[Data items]
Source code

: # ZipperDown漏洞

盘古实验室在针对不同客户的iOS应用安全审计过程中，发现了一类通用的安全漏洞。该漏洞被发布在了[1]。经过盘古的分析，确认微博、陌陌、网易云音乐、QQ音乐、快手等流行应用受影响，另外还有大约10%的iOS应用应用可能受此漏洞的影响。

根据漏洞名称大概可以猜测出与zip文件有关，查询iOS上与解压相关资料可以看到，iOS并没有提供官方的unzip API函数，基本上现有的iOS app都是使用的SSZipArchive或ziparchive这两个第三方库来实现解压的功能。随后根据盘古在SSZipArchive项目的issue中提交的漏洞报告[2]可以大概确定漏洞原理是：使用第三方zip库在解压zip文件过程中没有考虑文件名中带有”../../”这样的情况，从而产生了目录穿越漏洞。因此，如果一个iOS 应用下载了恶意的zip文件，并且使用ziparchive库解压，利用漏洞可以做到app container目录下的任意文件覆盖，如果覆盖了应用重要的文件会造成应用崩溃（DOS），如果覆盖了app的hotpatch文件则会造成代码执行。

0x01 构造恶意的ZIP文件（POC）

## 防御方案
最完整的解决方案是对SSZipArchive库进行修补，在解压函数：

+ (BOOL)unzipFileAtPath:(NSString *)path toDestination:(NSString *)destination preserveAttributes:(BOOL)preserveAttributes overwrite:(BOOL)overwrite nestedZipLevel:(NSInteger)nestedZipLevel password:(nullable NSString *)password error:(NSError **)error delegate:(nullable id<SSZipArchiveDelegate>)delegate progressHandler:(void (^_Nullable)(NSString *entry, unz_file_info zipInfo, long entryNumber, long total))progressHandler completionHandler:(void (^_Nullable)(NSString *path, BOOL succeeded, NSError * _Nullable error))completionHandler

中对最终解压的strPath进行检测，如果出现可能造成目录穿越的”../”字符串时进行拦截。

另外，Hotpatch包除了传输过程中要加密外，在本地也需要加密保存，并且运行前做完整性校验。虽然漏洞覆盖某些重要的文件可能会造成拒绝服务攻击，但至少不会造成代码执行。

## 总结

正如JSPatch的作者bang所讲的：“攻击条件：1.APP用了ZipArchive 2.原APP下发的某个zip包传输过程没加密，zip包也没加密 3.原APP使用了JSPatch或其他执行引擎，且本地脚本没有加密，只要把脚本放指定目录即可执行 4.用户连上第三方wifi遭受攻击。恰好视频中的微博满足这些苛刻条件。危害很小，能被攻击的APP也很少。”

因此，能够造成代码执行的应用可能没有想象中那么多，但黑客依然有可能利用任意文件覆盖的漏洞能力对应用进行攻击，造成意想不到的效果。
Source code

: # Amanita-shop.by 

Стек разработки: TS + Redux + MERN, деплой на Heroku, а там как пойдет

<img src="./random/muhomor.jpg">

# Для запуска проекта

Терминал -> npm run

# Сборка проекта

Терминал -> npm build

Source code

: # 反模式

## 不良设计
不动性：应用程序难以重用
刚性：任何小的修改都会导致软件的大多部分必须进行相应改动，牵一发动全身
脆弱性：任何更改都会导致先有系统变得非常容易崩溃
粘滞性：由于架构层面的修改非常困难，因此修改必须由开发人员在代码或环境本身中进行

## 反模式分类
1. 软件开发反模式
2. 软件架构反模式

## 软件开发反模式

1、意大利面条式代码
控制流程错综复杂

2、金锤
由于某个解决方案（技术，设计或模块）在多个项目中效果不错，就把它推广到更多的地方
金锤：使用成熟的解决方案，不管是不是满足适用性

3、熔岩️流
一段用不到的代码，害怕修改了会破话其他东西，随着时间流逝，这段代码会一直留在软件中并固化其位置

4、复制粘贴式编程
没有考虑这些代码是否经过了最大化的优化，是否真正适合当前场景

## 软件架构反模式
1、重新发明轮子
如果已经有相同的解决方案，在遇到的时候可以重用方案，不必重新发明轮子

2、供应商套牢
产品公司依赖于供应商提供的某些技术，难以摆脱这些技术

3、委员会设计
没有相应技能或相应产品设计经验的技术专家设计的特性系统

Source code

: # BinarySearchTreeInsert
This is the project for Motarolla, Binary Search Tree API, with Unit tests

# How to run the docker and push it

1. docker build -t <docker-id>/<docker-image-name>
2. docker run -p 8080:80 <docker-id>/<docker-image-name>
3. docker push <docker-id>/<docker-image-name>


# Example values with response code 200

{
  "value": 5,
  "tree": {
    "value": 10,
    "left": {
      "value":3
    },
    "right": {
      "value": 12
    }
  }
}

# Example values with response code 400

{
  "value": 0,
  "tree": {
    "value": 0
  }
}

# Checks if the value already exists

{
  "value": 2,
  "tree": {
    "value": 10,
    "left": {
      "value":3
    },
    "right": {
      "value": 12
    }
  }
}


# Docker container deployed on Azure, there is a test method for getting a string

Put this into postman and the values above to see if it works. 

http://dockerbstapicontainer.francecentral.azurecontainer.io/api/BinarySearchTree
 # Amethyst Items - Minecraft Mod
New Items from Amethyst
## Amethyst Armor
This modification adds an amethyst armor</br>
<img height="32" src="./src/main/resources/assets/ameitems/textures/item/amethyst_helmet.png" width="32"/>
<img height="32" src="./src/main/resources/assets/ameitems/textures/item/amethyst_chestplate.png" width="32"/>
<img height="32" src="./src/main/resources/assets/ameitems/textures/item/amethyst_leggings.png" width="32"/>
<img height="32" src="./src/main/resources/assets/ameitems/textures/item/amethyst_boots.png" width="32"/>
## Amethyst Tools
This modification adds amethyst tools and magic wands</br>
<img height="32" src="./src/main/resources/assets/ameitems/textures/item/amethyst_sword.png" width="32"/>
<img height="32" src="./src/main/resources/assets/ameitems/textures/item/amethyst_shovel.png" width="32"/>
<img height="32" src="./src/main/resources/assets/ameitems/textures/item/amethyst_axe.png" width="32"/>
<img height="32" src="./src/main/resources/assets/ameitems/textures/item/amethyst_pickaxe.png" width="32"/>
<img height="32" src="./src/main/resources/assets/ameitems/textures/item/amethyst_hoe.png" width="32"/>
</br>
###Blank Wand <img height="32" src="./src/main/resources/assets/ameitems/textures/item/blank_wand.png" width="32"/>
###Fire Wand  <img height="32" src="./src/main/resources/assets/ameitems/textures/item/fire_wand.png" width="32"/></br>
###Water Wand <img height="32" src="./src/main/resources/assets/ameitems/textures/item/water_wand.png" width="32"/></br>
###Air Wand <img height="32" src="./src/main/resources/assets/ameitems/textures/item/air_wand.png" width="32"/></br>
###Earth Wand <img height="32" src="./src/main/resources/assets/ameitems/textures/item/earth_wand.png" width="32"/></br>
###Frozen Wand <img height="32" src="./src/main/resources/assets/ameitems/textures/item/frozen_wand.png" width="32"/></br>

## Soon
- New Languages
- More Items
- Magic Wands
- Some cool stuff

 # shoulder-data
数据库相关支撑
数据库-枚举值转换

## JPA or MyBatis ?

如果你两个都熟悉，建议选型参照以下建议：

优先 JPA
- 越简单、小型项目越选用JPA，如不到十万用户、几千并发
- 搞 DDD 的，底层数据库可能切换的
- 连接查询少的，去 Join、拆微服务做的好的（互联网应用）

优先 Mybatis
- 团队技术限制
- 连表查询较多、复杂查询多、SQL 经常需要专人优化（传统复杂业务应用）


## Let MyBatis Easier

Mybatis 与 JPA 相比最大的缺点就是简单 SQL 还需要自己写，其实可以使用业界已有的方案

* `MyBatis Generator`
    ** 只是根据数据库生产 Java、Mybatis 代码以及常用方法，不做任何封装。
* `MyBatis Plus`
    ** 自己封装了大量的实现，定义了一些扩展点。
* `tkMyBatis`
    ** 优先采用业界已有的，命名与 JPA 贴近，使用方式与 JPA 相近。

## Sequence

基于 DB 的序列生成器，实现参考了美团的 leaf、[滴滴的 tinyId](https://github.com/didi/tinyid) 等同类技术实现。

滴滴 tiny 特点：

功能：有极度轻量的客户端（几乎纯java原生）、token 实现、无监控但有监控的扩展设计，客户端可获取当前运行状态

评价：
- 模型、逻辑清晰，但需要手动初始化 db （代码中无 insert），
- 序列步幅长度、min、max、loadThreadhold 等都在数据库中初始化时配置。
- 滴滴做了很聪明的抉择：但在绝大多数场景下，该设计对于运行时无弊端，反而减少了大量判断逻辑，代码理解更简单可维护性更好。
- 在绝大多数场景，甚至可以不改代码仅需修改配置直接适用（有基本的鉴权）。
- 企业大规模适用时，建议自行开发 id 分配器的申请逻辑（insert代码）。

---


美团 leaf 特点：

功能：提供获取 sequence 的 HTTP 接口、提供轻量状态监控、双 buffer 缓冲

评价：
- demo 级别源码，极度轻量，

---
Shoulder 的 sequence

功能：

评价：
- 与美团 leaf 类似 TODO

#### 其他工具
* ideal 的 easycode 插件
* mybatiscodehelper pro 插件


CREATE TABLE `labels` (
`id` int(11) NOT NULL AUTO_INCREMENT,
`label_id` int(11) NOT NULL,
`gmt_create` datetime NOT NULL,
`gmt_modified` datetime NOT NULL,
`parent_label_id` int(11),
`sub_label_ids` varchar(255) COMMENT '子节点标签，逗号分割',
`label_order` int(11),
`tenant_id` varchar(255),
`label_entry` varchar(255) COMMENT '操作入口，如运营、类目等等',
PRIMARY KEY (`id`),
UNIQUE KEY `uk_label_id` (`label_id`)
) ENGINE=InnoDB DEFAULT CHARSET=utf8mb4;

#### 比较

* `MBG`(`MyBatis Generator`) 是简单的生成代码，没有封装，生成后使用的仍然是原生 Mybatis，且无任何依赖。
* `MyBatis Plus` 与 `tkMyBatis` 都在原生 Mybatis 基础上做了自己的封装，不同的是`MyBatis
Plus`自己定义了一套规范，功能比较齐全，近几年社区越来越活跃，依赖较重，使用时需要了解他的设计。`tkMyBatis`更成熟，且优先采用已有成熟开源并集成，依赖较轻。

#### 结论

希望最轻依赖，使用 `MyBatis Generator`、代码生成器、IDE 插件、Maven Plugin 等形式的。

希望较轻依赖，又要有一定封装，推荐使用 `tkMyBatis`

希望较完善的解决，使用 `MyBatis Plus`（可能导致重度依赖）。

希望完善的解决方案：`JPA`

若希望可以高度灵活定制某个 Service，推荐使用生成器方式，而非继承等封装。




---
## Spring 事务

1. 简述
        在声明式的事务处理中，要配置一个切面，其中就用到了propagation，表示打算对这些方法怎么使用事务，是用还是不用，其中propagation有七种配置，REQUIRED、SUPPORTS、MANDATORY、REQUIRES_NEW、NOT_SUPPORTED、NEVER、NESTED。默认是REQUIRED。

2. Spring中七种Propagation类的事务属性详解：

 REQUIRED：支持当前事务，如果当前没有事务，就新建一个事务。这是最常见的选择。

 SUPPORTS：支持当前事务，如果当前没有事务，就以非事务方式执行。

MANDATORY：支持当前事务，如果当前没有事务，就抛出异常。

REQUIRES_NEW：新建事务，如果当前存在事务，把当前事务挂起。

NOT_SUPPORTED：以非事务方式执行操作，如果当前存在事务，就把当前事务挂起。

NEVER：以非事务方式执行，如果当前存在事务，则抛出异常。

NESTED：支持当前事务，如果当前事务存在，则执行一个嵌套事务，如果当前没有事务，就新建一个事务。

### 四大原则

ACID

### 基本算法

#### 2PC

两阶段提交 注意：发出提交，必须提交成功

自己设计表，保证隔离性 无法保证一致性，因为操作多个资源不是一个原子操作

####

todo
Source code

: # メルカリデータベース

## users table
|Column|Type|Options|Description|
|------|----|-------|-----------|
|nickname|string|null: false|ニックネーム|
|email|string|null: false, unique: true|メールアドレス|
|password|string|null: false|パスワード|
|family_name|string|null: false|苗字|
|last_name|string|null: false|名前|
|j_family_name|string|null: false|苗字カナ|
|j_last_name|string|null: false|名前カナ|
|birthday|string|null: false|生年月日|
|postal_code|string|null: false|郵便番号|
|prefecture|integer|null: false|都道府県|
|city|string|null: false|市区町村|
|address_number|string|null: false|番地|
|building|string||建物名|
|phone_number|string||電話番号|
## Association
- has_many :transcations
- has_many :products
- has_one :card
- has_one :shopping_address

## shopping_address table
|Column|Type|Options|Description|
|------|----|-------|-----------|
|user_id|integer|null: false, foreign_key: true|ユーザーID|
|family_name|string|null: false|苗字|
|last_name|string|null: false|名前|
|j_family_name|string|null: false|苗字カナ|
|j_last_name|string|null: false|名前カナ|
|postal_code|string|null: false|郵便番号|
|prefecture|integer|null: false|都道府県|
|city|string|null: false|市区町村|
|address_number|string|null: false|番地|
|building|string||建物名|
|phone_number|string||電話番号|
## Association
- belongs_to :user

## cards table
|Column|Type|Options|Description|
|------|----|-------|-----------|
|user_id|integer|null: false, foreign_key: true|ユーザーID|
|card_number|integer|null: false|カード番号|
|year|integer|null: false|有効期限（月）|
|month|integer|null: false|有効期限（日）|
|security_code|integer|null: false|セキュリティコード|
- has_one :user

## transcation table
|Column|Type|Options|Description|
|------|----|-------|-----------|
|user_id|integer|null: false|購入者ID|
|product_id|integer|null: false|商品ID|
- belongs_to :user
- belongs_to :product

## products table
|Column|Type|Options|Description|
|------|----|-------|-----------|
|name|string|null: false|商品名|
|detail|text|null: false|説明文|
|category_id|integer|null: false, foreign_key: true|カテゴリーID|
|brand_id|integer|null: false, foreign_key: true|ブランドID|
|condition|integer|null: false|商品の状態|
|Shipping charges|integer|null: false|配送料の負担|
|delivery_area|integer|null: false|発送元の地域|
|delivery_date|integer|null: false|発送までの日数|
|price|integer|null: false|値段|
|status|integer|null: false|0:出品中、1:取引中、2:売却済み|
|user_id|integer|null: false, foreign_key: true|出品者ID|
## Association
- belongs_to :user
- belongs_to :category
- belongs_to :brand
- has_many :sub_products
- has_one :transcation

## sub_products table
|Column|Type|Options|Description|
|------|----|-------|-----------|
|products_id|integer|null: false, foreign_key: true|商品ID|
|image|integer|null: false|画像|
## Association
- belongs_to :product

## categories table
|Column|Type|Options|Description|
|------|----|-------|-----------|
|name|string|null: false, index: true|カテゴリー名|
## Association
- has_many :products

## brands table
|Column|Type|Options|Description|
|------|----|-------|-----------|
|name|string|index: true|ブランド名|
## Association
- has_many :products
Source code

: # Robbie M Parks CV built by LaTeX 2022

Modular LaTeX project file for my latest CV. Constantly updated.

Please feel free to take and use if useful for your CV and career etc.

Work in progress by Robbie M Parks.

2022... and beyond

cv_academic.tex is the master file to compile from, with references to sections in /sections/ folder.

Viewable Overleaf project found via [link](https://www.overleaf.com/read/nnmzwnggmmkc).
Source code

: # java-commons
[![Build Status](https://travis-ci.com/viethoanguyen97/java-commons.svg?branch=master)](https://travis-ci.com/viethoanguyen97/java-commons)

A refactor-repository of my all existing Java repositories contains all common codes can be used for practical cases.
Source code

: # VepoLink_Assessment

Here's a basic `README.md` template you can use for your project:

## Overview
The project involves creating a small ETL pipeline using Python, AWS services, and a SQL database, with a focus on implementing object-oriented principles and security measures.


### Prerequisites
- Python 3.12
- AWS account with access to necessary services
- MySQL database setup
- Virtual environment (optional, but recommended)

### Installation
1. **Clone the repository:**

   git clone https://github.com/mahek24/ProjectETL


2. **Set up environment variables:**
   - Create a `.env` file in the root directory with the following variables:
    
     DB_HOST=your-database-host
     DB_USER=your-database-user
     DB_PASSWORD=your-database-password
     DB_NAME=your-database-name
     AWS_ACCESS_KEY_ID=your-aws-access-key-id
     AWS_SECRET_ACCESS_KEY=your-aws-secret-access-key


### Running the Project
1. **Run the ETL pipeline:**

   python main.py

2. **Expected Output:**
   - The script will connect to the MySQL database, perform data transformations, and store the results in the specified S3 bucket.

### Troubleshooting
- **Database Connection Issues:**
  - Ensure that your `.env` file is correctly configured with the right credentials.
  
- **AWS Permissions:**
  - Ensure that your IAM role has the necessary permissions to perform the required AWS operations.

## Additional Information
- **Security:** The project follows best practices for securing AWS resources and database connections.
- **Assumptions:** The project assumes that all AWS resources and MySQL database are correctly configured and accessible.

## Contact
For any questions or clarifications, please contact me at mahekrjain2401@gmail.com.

▶ _EXERCISE DIRECTIONS_: Read the data above. Pull out each line in which the string "COMMENT" appears.

▶ _OUTPUT OF THE EXERCISE_:
`sub_label_ids` varchar(255) COMMENT '子节点标签，逗号分割',
`label_entry` varchar(255) COMMENT '操作入口，如运营、类目等等',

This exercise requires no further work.